ア ニュ

地震後しばらくは外出する気が起きなかったが、気持ちを新たにし、広尾のフランス料理店ア ニュ(a nu retrouvez-vous)で夕食を摂った。ここは去年接待を受けたことがあるが、自腹は初めてだ。

 

地震後半月にも関わらず満席。かなり流行っているみたい。白い壁と焦げ茶色の木を基調とした内装は、有りがちな感じもするが、細部に至るまで完成度が高い。

 

二人ともムニュー ドゥ コンパレゾン(Menu de comparaison)というコースを頼む。コースの内の何品かは、同じ素材を複数の調理法で食べ比べ(comparaison)するという趣向だ。

 

ジャガイモのピュレ トリュフとウズラ卵

Pommes purées, truffes et jaune d’oeuf de caille

これは単品。トリュフと卵の組み合わせを、ウズラで実現しているのが斬新だ。

 

─ カブ ─

長野県大島農園のカブとトリュフ カランケのオリーブオイルの香り

Navet de ferme d’Oshima et truffes, huile d’olive de Calanquet

芯温60℃キュイの聖護院カブと有機野菜のサラダ フォアグラソテーと共に

Salade de navet rôti à 60 degrés et de légumes biologique, sauté de foie gras

蕪の食べ比べの一皿は、調理していない蕪そのもの。素材はいいし周りにトリュフがまぶしてあるものの、少しは手を加えても良かったという気がする。聖護院カブは調度良い湯で加減だ。蕪そのものは味の主張は控えめだが、添えてあるフォアグラがアクセントとなっている。若干こじつけ気味だが、内装の白い壁と焦げ茶色の木との対比を思わせる。

 

─ ハマグリ ─

ハマグリとトマトのグラニ

Palourde, granité de tomates

ハマグリのフリット

Palourde frite

ハマグリの一皿も生の状態だ。

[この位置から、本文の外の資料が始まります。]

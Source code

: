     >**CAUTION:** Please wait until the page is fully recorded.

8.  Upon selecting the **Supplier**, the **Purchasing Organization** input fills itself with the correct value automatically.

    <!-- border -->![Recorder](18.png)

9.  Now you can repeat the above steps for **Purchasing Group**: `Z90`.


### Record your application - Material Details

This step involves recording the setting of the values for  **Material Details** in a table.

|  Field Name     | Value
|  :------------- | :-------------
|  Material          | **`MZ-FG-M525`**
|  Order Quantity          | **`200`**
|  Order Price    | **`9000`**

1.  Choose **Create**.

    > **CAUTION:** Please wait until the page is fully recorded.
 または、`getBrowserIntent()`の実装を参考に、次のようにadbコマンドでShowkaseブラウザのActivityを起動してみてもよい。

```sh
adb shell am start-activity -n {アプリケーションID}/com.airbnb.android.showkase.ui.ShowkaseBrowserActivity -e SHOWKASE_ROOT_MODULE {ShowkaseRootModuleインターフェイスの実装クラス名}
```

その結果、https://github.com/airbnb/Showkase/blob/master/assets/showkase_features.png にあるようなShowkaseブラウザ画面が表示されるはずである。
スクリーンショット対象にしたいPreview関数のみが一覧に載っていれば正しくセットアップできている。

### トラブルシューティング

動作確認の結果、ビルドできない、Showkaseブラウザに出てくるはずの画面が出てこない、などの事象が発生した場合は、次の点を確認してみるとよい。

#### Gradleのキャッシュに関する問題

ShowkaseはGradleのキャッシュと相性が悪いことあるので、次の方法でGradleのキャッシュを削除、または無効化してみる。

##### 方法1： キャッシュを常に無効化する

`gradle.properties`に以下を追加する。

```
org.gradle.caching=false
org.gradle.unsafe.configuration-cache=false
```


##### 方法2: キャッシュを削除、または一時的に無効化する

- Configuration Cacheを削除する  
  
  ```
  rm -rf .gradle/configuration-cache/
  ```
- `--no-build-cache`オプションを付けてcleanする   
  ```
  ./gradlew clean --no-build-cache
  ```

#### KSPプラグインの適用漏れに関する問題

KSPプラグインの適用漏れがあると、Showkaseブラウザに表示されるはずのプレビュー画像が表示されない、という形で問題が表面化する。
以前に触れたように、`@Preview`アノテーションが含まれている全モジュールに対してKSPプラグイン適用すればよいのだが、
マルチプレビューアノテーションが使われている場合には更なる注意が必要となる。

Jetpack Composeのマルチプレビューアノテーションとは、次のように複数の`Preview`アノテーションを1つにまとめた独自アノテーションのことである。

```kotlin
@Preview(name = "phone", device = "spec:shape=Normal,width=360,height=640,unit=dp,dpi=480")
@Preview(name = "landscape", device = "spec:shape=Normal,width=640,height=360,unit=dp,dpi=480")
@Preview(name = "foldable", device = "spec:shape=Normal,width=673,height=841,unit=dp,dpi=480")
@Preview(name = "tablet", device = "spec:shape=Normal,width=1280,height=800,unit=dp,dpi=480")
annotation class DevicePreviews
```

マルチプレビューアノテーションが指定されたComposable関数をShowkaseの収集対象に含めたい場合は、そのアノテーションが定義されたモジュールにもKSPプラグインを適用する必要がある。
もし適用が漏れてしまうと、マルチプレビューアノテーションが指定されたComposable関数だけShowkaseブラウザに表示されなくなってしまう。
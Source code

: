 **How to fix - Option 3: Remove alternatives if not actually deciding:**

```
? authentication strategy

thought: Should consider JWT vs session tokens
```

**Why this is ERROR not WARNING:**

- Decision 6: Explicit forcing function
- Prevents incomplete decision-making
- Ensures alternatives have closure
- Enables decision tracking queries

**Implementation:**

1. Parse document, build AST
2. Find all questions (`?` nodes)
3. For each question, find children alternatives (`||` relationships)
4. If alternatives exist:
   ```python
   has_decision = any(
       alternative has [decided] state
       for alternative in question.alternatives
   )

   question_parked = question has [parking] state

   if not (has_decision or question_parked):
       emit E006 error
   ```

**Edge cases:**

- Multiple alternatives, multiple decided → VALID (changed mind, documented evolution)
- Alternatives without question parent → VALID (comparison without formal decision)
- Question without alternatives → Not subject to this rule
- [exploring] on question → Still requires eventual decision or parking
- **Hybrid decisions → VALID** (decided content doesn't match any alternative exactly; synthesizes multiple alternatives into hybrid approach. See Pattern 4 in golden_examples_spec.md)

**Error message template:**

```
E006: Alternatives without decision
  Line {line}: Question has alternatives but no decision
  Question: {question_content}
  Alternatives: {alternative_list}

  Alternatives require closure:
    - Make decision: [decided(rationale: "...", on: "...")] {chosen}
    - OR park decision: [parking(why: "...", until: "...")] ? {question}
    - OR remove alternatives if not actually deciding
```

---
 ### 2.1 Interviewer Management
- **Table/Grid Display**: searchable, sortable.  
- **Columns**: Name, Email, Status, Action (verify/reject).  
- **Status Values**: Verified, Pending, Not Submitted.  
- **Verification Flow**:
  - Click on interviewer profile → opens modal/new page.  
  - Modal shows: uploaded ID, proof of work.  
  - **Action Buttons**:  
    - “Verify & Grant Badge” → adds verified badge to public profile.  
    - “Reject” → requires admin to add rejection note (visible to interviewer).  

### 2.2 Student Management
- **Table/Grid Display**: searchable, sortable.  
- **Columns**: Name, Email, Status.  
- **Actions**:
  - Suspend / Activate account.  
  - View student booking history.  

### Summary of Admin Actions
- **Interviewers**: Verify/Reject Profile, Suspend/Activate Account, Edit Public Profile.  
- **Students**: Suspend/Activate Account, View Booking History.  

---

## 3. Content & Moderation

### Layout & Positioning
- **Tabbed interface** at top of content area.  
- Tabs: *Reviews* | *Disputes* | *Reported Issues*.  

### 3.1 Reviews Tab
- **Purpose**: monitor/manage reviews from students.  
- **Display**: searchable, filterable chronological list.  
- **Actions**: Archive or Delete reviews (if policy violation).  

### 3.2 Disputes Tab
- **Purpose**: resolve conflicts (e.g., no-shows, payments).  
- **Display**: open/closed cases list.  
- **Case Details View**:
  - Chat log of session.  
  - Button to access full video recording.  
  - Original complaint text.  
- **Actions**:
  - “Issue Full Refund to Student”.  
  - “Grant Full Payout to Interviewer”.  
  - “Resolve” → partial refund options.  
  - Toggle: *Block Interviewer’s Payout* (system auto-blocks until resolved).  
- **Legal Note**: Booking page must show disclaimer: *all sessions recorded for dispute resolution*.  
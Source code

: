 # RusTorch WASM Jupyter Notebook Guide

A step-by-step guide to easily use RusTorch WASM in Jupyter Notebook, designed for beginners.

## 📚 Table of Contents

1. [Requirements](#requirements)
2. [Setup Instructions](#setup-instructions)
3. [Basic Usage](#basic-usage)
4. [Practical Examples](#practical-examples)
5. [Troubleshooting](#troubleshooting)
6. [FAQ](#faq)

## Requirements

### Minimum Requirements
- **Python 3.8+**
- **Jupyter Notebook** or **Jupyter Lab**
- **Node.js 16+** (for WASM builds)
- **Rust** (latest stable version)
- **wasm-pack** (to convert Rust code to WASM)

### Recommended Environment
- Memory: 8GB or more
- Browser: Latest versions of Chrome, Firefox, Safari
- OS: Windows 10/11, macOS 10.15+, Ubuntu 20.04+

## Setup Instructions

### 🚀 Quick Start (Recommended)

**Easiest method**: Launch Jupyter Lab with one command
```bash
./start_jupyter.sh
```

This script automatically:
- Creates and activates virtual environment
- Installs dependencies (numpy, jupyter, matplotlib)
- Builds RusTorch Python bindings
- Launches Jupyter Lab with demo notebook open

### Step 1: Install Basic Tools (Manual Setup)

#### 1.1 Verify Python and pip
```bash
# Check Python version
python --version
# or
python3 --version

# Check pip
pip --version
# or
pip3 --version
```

ソルベ状にしたトマトの微かな甘味との組み合わせが繊細。一方のハマグリのフリットは、主張のはっきりとした味付けだ。

 

ヒラメのソテ

これは単品。上質なヒラメを絶妙の火加減で調理している。ヒラメの身が虹みたいに光っているのが印象的。

送信者 20110327 a nu

 

本日の鮮魚 アンキモとバルサミコのソース

Poisson du jour, sauce au foie de lotte et au vinaigre balsamique

これも単品。アン肝を入れたスープは上品な味わい。

送信者 20110327 a nu

 

─ 鹿 ─

ゆっくりと火を入れた熟成蝦夷鹿のロティ トリュフのソース

Rôti de chevereuil "Ezo"cuit doucement, sauce aux truffes

本日のアンプロ ヴィザシオン

Chevereuil "Ezo" à l’improviste

鹿対決の一品は、驚くほど柔らかいロティ。レアに極めて近い火入れで、個人的な好みではもう少し火を入れても良かった。もう一品は、鹿で出汁を取ったコンソメ。しっかりとした味ながら臭みは一切無い、見事な出来だ。

 

─ ショコラ ─

ショコラフォンデュ 苺の泡と共に

Chocolat fondu, mousse de fraises

球体のガトーショコラ

Gateau chocolat en boule

ショコラと苺は、味としては定番の組み合わせだが、フォンデュと泡という調理方法の組み合わせが斬新。球体のガトーショコラはかなり濃厚な味付けで、もっと少量でも良かった。

送信者 20110327 a nu

品数がかなり多く、その全てが自分の好みに合致していたわけではないが、全体を通してみると、  後を引く店だ。

二人でシャンパーニュ2杯とドゥミの赤ワインを頼んで42,000円。